On 6/29/22 5:48 PM, Yafang Shao wrote:
> GFP_ATOMIC doesn't cooperate well with memcg pressure so far, especially
> if we allocate too much GFP_ATOMIC memory. For example, when we set the
> memcg limit to limit a non-preallocated bpf memory, the GFP_ATOMIC can
> easily break the memcg limit by force charge. So it is very dangerous to
> use GFP_ATOMIC in non-preallocated case. One way to make it safe is to
> remove __GFP_HIGH from GFP_ATOMIC, IOW, use (__GFP_ATOMIC |
> __GFP_KSWAPD_RECLAIM) instead, then it will be limited if we allocate
> too much memory.
> 
> We introduced BPF_F_NO_PREALLOC is because full map pre-allocation is
> too memory expensive for some cases.

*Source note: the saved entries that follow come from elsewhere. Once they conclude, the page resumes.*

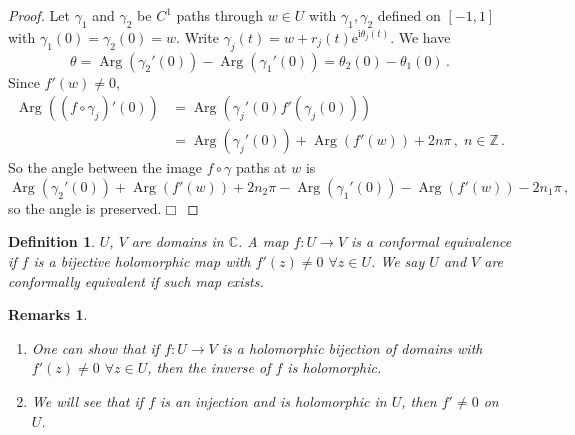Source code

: \documentclass{article}
\theoremstyle{plain}\theoremheaderfont{\normalfont\itshape}\theorembodyfont{\rmfamily}\theoremseparator{.}\newtheorem*{rem}{Remark}\newtheorem*{ex}{Example}\newtheorem*{proof}{Proof}\newtheorem*{altp}{Alternative proof}\newtheorem*{con}{Consequences}\newtheorem*{notn}{Notations}\newtheorem*{cau}{Caution}\newtheorem*{term}{Terminology}\newtheorem*{keyex}{Key example}
\theoremstyle{plain}\theoremheaderfont{\normalfont\bfseries}\theorembodyfont{\rmfamily}\theoremseparator{.}\newtheorem{thm}{Theorem}[section]\newtheorem{lem}[thm]{Lemma}\newtheorem{prop}[thm]{Proposition}\newtheorem*{cor}{Corollary}\newtheorem{defn}[thm]{Definition}\newtheorem{clm}[thm]{Claim}\newtheorem{clminproof}{Claim}\newtheorem{leminproof}{Lemma}\newtheorem{app}{Application}
\theoremstyle{break}\theoremheaderfont{\normalfont\itshape}\theorembodyfont{\rmfamily}\theoremseparator{.\medskip}\newtheorem*{proofskip}{Proof}\newtheorem*{exs}{Examples}\newtheorem*{rems}{Remarks}\newtheorem*{rec}{Recall}\newtheorem*{ppts}{Properties}
\theoremstyle{break}\theoremheaderfont{\normalfont\bfseries}\theorembodyfont{\rmfamily}\theoremseparator{.\medskip}\newtheorem{lemskip}[thm]{Lemma}\newtheorem{defnskip}[thm]{Definition}\newtheorem{propskip}[thm]{Proposition}\newtheorem{thmskip}[thm]{Theorem}
\numberwithin{equation}{section}
\newcommand{\ii}{\mathrm{i}}
\newcommand{\ee}{\mathrm{e}}
\DeclareMathOperator*{\Arg}{Arg}
\newcommand{\qed}{\hfill\ensuremath{\Box}}
\newcommand{\ZZ}{\mathbb{Z}}
\newcommand{\CC}{\mathbb{C}}
\begin{document}
    \begin{proof}
        Let \(\gamma_1\) and \(\gamma_2\) be \(C^1\) paths through \(w\in U\) with \(\gamma_1,\gamma_2\) defined on \([-1,1]\) with \(\gamma_1(0)=\gamma_2(0)=w\). Write \(\gamma_j(t)=w+r_j(t)\ee^{\ii \theta_j(t)}\). We have
        \[\theta=\Arg(\gamma_2'(0))-\Arg(\gamma_1'(0))=\theta_2(0)-\theta_1(0)\,.\]
        Since \(f'(w)\ne 0\),
        \begin{align*}
            \Arg((f\circ\gamma_j)'(0))&=\Arg(\gamma_j'(0)f'(\gamma_j(0)))\\
            &=\Arg(\gamma_j'(0))+\Arg(f'(w))+2n\pi\,,\;n\in\ZZ\,.
        \end{align*}
        So the angle between the image \(f\circ\gamma\) paths at \(w\) is
        \[\Arg(\gamma_2'(0))+\Arg(f'(w))+2n_2\pi-\Arg(\gamma_1'(0))-\Arg(f'(w))-2n_1\pi\,,\]
        so the angle is preserved.\qed
    \end{proof}
    \begin{defn}
        \(U\), \(V\) are domains in \(\CC\). A map \(f:U\to V\) is a \textit{conformal equivalence} if \(f\) is a bijective holomorphic map with \(f'(z)\ne 0\) \(\forall z\in U\). We say \(U\) and \(V\) are \textit{conformally equivalent} if such map exists.
    \end{defn}
    \begin{rems}
        \begin{enumerate}[topsep=0pt,label=(\roman*)]
            \item One can show that if \(f:U\to V\) is a holomorphic bijection of domains with \(f'(z)\ne 0\) \(\forall z\in U\), then the inverse of \(f\) is holomorphic.
            \item We will see that if \(f\) is an injection and is holomorphic in \(U\), then \(f'\ne 0\) on \(U\).
        \end{enumerate}
    \end{rems}
\end{document}
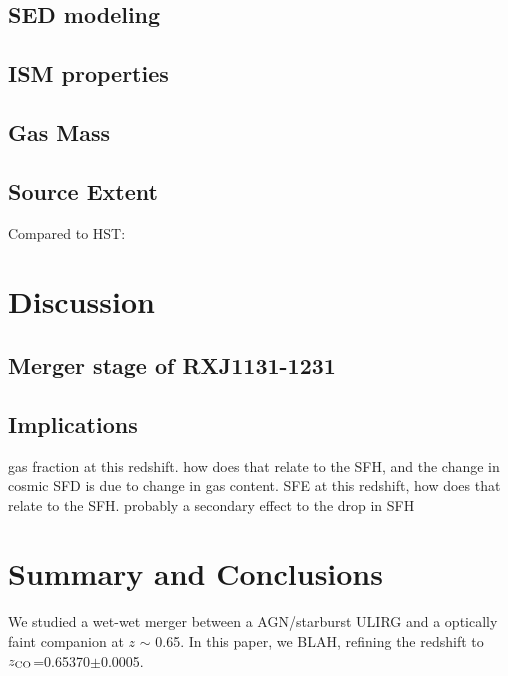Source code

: \documentclass[]{emulateapj}
\begin{document}
\subsection{SED modeling}
\subsection{ISM properties}
\subsection{Gas Mass}
\subsection{Source Extent}
Compared to HST:

\section{Discussion}
\subsection{Merger stage of RXJ1131-1231}



\subsection{Implications}
gas fraction at this redshift. how does that relate to
the SFH, and the change in cosmic SFD is due to change in gas content.
SFE at this redshift, how does that relate to the SFH. probably a secondary effect to the drop in SFH


\section{Summary and Conclusions}
We studied a wet-wet merger between a AGN/starburst ULIRG and a optically faint companion at $z$ $\sim$ 0.65.
In this paper, we BLAH, refining the redshift to $z_{\rm CO}$=0.65370$\pm$0.0005.






\acknowledgments




\end{document}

That means removing __GFP_HIGH
> doesn't break the rule of BPF_F_NO_PREALLOC, but has the same goal with
> it-avoiding issues caused by too much memory. So let's remove it.
> 
> __GFP_KSWAPD_RECLAIM doesn't cooperate well with memcg pressure neither
> currently. But the memcg code can be improved to make
> __GFP_KSWAPD_RECLAIM work well under memcg pressure.

Ok, but could you also explain in commit desc why it's a specific problem
to BPF hashtab?

Afaik, there is plenty of other code using GFP_ATOMIC | __GFP_NOWARN outside
of BPF e.g. under net/, so it's a generic memcg problem?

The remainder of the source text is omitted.